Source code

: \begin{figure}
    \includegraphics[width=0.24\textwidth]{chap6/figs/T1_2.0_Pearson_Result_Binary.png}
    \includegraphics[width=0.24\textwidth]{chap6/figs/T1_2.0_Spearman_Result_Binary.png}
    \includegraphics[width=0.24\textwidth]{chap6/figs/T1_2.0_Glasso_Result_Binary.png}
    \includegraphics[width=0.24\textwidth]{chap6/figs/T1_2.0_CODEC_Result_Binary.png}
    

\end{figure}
---
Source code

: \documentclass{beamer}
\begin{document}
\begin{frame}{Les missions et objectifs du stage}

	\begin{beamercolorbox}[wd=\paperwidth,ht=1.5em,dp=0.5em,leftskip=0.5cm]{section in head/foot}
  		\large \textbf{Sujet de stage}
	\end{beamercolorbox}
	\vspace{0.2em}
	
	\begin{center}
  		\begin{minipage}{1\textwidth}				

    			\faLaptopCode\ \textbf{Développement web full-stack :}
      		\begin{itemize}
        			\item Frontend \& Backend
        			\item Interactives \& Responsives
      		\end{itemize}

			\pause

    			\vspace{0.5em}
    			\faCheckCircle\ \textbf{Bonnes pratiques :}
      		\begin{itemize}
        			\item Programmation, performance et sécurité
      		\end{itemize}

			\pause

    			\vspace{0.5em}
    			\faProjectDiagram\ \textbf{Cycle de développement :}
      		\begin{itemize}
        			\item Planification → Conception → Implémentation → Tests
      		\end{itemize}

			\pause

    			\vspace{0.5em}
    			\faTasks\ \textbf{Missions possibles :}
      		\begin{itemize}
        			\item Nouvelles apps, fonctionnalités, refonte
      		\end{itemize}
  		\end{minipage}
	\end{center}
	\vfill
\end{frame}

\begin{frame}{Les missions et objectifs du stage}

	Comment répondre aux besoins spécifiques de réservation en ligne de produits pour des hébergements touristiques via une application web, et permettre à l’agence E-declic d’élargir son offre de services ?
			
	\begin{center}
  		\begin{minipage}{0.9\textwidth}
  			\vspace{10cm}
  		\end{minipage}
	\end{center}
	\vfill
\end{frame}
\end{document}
--
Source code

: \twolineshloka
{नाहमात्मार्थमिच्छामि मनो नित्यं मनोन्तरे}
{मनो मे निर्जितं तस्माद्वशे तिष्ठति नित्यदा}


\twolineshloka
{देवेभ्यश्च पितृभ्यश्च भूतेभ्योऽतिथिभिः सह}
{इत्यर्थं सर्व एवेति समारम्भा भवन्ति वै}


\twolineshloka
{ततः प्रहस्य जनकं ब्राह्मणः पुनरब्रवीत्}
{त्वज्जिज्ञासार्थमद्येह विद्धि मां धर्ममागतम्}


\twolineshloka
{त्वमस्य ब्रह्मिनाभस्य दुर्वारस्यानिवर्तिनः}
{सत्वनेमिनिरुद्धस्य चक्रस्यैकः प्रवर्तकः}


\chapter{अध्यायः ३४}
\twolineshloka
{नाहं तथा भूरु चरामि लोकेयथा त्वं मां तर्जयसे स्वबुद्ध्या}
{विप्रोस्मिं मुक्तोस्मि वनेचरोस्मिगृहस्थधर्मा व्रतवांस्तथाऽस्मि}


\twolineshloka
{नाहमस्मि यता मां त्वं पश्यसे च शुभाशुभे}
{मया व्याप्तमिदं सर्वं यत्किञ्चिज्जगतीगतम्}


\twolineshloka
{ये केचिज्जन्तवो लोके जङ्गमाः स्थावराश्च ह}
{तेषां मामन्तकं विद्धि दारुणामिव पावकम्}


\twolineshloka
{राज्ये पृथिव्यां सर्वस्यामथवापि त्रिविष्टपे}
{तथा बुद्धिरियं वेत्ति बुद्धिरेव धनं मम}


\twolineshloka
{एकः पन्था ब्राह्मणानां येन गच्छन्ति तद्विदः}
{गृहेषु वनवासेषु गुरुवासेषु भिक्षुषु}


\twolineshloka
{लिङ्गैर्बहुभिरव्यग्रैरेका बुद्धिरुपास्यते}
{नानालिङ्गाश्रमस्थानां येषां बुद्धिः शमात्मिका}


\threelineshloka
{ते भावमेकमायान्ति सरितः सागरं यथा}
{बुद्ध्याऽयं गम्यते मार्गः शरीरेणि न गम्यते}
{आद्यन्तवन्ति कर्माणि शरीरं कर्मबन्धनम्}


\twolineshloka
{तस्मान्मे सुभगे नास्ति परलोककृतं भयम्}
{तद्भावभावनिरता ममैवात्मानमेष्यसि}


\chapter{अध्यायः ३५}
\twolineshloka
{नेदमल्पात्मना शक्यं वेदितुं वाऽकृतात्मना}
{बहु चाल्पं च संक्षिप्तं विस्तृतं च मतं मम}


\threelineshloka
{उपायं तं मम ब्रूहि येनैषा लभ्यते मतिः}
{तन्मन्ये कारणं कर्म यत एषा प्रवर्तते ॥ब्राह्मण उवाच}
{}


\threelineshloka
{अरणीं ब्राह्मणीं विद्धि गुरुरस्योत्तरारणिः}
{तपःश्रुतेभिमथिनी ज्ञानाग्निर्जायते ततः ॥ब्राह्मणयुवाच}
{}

#### Task requirements
A complete answer gives every line of the records holding "textwidth".

#### Result of the exercise
    \includegraphics[width=0.24\textwidth]{chap6/figs/T1_2.0_Pearson_Result_Binary.png}
    \includegraphics[width=0.24\textwidth]{chap6/figs/T1_2.0_Spearman_Result_Binary.png}
    \includegraphics[width=0.24\textwidth]{chap6/figs/T1_2.0_Glasso_Result_Binary.png}
    \includegraphics[width=0.24\textwidth]{chap6/figs/T1_2.0_CODEC_Result_Binary.png}
  		\begin{minipage}{1\textwidth}				
  		\begin{minipage}{0.9\textwidth}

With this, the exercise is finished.